Scraping websites without a dedicated scraping library like Nokogiri in Ruby is a bit more cumbersome, but it can be done using built-in libraries such as net/http for making HTTP requests and rexml or oga for parsing the HTML content. Below is a step-by-step guide on how you can achieve this:

Step 1: Making an HTTP Request

You need to make an HTTP request to the website from which you want to scrape data. Ruby's built-in net/http library can be used for this purpose.

require 'net/http'
require 'uri'

# Parse the URI for the website you want to scrape
uri = URI.parse("http://example.com")

# Make an HTTP GET request
response = Net::HTTP.get_response(uri)

# Check if the request was successful
if response.is_a?(Net::HTTPSuccess)
  # Proceed with scraping the content
  html_content = response.body
else
  puts "Failed to retrieve web page"
end

Step 2: Parsing HTML Content

Once you have the HTML content, you can parse it using Ruby's built-in XML parsers such as rexml or you can use oga, which is not a built-in library but is much easier to use for parsing HTML. If you choose to use oga, you will need to install it first using gem install oga.

Using rexml (built-in):

require 'rexml/document'
include REXML

# Assuming 'html_content' is the HTML you fetched earlier
document = Document.new(html_content)

# XPath to find elements, for example, extracting all the links
document.elements.each('*/a') do |element|
  puts element.attributes['href']
end

Using oga (third-party):

First, install oga if you haven't already:

gem install oga

Then you can use it as follows:

require 'oga'

# Assuming 'html_content' is the HTML you fetched earlier
document = Oga.parse_html(html_content)

# Use CSS selectors to find elements, for example, extracting all the links
document.css('a').each do |link|
  puts link.get('href')
end

Step 3: Extracting Data

After parsing the HTML content, you can navigate through the elements to extract the data you need. Both rexml and oga provide ways to query the document using XPath or CSS selectors.

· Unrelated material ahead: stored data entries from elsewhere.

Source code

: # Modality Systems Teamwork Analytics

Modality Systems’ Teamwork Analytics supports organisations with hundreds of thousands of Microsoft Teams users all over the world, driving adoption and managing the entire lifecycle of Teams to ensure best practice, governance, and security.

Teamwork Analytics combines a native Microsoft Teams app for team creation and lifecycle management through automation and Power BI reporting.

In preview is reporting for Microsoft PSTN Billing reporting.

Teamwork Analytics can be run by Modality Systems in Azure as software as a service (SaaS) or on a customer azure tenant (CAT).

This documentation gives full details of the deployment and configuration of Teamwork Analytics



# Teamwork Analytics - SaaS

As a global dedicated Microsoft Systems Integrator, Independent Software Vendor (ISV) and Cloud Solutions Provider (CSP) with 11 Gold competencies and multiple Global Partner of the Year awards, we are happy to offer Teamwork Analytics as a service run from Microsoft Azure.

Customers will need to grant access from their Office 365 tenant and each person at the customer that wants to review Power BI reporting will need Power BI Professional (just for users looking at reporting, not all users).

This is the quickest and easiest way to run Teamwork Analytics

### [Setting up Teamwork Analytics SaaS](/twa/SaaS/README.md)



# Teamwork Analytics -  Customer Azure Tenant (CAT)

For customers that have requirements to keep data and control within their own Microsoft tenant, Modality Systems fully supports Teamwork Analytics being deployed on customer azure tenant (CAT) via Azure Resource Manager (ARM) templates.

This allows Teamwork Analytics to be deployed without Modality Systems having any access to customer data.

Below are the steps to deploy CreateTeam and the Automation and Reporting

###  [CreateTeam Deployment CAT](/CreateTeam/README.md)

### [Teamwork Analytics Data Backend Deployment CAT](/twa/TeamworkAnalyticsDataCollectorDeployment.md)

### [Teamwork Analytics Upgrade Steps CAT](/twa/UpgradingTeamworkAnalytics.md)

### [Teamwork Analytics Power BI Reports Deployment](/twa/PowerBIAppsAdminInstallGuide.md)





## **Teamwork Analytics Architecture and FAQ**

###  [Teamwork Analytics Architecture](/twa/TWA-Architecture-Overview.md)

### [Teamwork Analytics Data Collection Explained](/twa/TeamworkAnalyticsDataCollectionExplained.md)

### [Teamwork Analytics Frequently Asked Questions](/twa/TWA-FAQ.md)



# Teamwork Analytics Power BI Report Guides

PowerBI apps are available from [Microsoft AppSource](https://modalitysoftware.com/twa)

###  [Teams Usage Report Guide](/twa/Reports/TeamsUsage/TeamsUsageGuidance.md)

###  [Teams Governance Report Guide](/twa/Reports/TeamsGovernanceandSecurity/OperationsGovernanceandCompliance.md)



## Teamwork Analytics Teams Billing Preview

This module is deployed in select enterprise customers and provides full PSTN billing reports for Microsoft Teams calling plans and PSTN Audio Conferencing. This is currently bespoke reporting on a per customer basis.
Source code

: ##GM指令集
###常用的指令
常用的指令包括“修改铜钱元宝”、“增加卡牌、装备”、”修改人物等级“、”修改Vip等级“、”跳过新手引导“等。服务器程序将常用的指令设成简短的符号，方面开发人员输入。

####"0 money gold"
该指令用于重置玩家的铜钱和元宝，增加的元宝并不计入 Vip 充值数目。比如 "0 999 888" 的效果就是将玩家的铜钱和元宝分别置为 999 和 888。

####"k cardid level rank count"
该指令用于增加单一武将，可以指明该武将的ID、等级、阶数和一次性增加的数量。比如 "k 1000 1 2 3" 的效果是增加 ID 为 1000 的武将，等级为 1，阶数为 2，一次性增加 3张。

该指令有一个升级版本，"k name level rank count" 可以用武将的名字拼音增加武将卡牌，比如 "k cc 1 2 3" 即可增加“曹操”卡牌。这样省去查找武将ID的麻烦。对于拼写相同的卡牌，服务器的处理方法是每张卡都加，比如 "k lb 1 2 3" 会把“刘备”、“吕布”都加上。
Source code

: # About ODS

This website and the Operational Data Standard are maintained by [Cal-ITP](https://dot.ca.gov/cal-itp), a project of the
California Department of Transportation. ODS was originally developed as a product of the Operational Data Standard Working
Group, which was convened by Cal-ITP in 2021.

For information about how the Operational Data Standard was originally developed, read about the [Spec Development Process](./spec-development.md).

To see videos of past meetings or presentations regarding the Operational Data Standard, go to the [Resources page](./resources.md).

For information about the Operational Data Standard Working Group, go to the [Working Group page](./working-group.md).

Step 4: Handling Errors and Rate Limiting

When scraping websites, it's important to handle errors gracefully and respect the website's terms of service, including rate limiting. Make sure to add error handling to your code and consider adding delays between requests if necessary.

Conclusion

Using built-in libraries for scraping in Ruby is more challenging and may be less efficient than using a dedicated scraping library like Nokogiri. However, it is possible and sometimes necessary, especially in environments where you cannot install additional gems or when dealing with very simple scraping tasks. Always make sure to scrape ethically by respecting robots.txt and the website's terms of service.